Check the entries below and say how many lines include the word "allowing". No other text is wanted.

DATA TO USE>

⁂

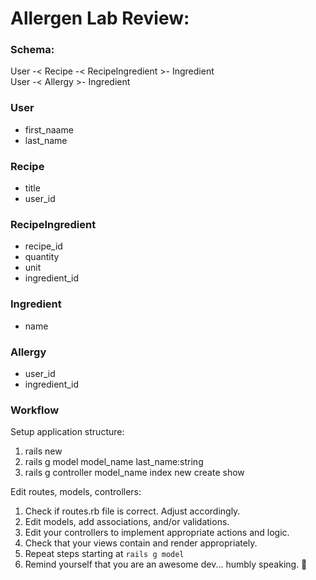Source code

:# Allergen Lab Review: 

### Schema: 
User  -<  Recipe -<  RecipeIngredient  >- Ingredient   
User -< Allergy >- Ingredient 

### User 
- first_naame
- last_name 

### Recipe 
- title 
- user_id 

### RecipeIngredient 
- recipe_id 
- quantity 
- unit
- ingredient_id 

### Ingredient 
- name  

### Allergy 
- user_id
- ingredient_id 

### Workflow 

Setup application structure: 
1. rails new 
2. rails g model model_name last_name:string 
3. rails g controller model_name index new create show

Edit routes, models, controllers:
1. Check if routes.rb file is correct. Adjust accordingly.
2. Edit models, add associations, and/or validations.
3. Edit your controllers to implement appropriate actions and logic. 
4. Check that your views contain and render appropriately.
5. Repeat steps starting at `rails g model` 
6. Remind yourself that you are an awesome dev... humbly speaking. 💯

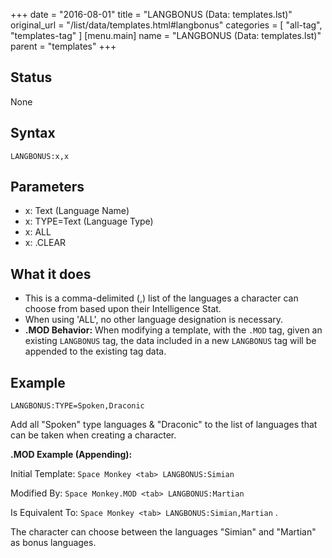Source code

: +++
date = "2016-08-01"
title = "LANGBONUS (Data: templates.lst)"
original_url = "/list/data/templates.html#langbonus"
categories = [ "all-tag", "templates-tag" ]
[menu.main]
    name = "LANGBONUS (Data: templates.lst)"
    parent = "templates"
+++

## Status

None

## Syntax

`LANGBONUS:x,x`

## Parameters

-   x: Text (Language Name)
-   x: TYPE=Text (Language Type)
-   x: ALL
-   x: .CLEAR



What it does
------------

-   This is a comma-delimited (,) list of the languages a character can
    choose from based upon their Intelligence Stat.
-   When using 'ALL', no other language designation is necessary.
-   **.MOD Behavior:** When modifying a template, with the `.MOD` tag,
    given an existing `LANGBONUS` tag, the data included in a new
    `LANGBONUS` tag will be appended to the existing tag data.

Example
-------

`LANGBONUS:TYPE=Spoken,Draconic`

Add all "Spoken" type languages & "Draconic" to the list of languages
that can be taken when creating a character.

**.MOD Example (Appending):**

Initial Template: `Space Monkey <tab> LANGBONUS:Simian`

Modified By: `Space Monkey.MOD <tab> LANGBONUS:Martian`

Is Equivalent To: `Space Monkey <tab> LANGBONUS:Simian,Martian` .

The character can choose between the languages "Simian" and "Martian" as
bonus languages.

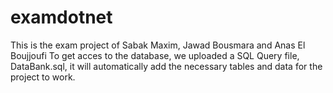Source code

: # examdotnet
This is the exam project of Sabak Maxim, Jawad Bousmara and Anas El Boujjoufi
To get acces to the database, we uploaded a SQL Query file, DataBank.sql, 
it will automatically add the necessary tables and data for the project to work.
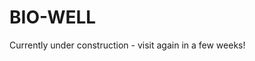 
<!-- README.md is generated from README.Rmd. Please edit that file -->

# BIO-WELL

Currently under construction - visit again in a few weeks!

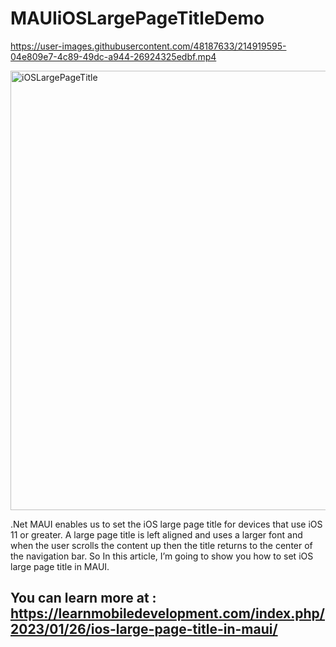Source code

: # MAUIiOSLargePageTitleDemo

https://user-images.githubusercontent.com/48187633/214919595-04e809e7-4c89-49dc-a944-26924325edbf.mp4

<img width="703" alt="iOSLargePageTitle" src="https://user-images.githubusercontent.com/48187633/214919770-f3a97ed2-315d-40f6-8730-b534b69b1246.png">

.Net MAUI enables us to set the iOS large page title for devices that use iOS 11 or greater. A large page title is left aligned and uses a larger font and when the user scrolls the content up then the title returns to the center of the navigation bar. So In this article, I’m going to show you how to set iOS large page title in MAUI.

## You can learn more at : https://learnmobiledevelopment.com/index.php/2023/01/26/ios-large-page-title-in-maui/

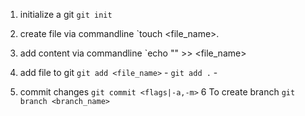 1. initialize a git
    `git init`

2. create file via commandline
    `touch <file_name>.<extension>
3. add content via commandline
    `echo "<content>" >> <file_name> 
4. add file to git
    `git add <file_name>` - 
    `git add .` - 
5. commit changes
    `git commit <flags|-a,-m>`
6 To create branch 
    `git branch <branch_name>`
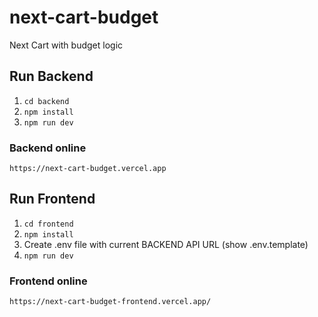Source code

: # next-cart-budget

Next Cart with budget logic

## Run Backend

1. `cd backend`
2. `npm install`
3. `npm run dev`

### Backend online

`https://next-cart-budget.vercel.app`

## Run Frontend

1. `cd frontend`
2. `npm install`
3. Create .env file with current BACKEND API URL (show .env.template)
4. `npm run dev`

### Frontend online

`https://next-cart-budget-frontend.vercel.app/`
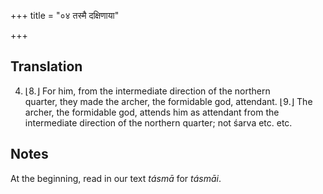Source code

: +++
title = "०४ तस्मै दक्षिणाया"

+++
## Translation
4. ⌊8.⌋ For him, from the intermediate direction of the northern  
quarter, they made the archer, the formidable god, attendant. ⌊9.⌋ The  
archer, the formidable god, attends him as attendant from the  
intermediate direction of the northern quarter; not śarva etc. etc.

## Notes
At the beginning, read in our text *tásmā* for *tásmāi*.
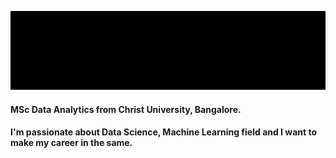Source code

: ![Alt Text](20211220_1937583.gif)


#### MSc Data Analytics from Christ University, Bangalore.
#### I'm passionate about Data Science, Machine Learning field and I want to make my career in the same.

<!--
**mulmulekalpesh/mulmulekalpesh** is a ✨ _special_ ✨ repository because its `README.md` (this file) appears on your GitHub profile.

Here are some ideas to get you started:

- 🔭 I’m currently working on ...Data Science and Machine Learning Projects.
- 🌱 I’m currently learning ...Machine Learning Algorithms
- 👯 I’m looking to collaborate on ...
- 🤔 I’m looking for help with ...
- 💬 Ask me about ...
- 📫 How to reach me: ...
- 😄 Pronouns: ...
- ⚡ Fun fact: ...
-->

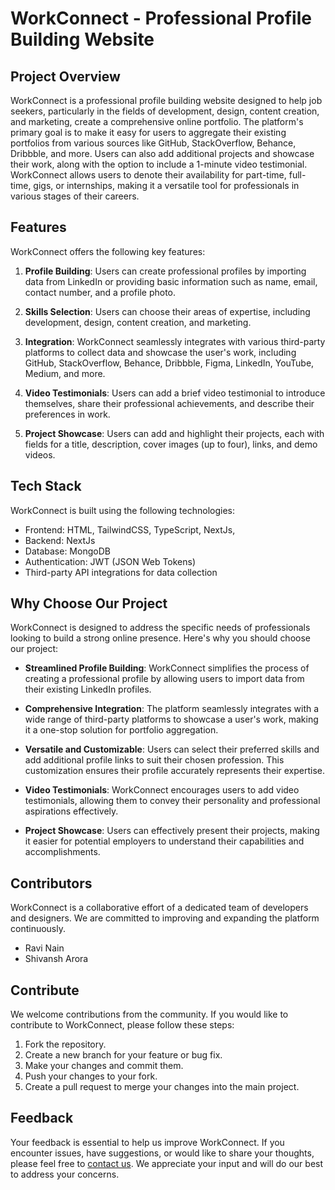 # WorkConnect - Professional Profile Building Website

## Project Overview

WorkConnect is a professional profile building website designed to help job seekers, particularly in the fields of development, design, content creation, and marketing, create a comprehensive online portfolio. The platform's primary goal is to make it easy for users to aggregate their existing portfolios from various sources like GitHub, StackOverflow, Behance, Dribbble, and more. Users can also add additional projects and showcase their work, along with the option to include a 1-minute video testimonial. WorkConnect allows users to denote their availability for part-time, full-time, gigs, or internships, making it a versatile tool for professionals in various stages of their careers.

## Features

WorkConnect offers the following key features:

1. **Profile Building**: Users can create professional profiles by importing data from LinkedIn or providing basic information such as name, email, contact number, and a profile photo.

2. **Skills Selection**: Users can choose their areas of expertise, including development, design, content creation, and marketing.

3. **Integration**: WorkConnect seamlessly integrates with various third-party platforms to collect data and showcase the user's work, including GitHub, StackOverflow, Behance, Dribbble, Figma, LinkedIn, YouTube, Medium, and more.

4. **Video Testimonials**: Users can add a brief video testimonial to introduce themselves, share their professional achievements, and describe their preferences in work.

5. **Project Showcase**: Users can add and highlight their projects, each with fields for a title, description, cover images (up to four), links, and demo videos.

## Tech Stack

WorkConnect is built using the following technologies:

- Frontend: HTML, TailwindCSS, TypeScript, NextJs, 
- Backend: NextJs
- Database: MongoDB
- Authentication: JWT (JSON Web Tokens)
- Third-party API integrations for data collection

## Why Choose Our Project

WorkConnect is designed to address the specific needs of professionals looking to build a strong online presence. Here's why you should choose our project:

- **Streamlined Profile Building**: WorkConnect simplifies the process of creating a professional profile by allowing users to import data from their existing LinkedIn profiles.

- **Comprehensive Integration**: The platform seamlessly integrates with a wide range of third-party platforms to showcase a user's work, making it a one-stop solution for portfolio aggregation.

- **Versatile and Customizable**: Users can select their preferred skills and add additional profile links to suit their chosen profession. This customization ensures their profile accurately represents their expertise.

- **Video Testimonials**: WorkConnect encourages users to add video testimonials, allowing them to convey their personality and professional aspirations effectively.

- **Project Showcase**: Users can effectively present their projects, making it easier for potential employers to understand their capabilities and accomplishments.

## Contributors

WorkConnect is a collaborative effort of a dedicated team of developers and designers. We are committed to improving and expanding the platform continuously.

- Ravi Nain 
- Shivansh Arora 


## Contribute

We welcome contributions from the community. If you would like to contribute to WorkConnect, please follow these steps:

1. Fork the repository.
2. Create a new branch for your feature or bug fix.
3. Make your changes and commit them.
4. Push your changes to your fork.
5. Create a pull request to merge your changes into the main project.

## Feedback

Your feedback is essential to help us improve WorkConnect. If you encounter issues, have suggestions, or would like to share your thoughts, please feel free to [contact us](mailto:shivanshAr97@gmail.com). We appreciate your input and will do our best to address your concerns.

⁂

ANSWER AREA>
2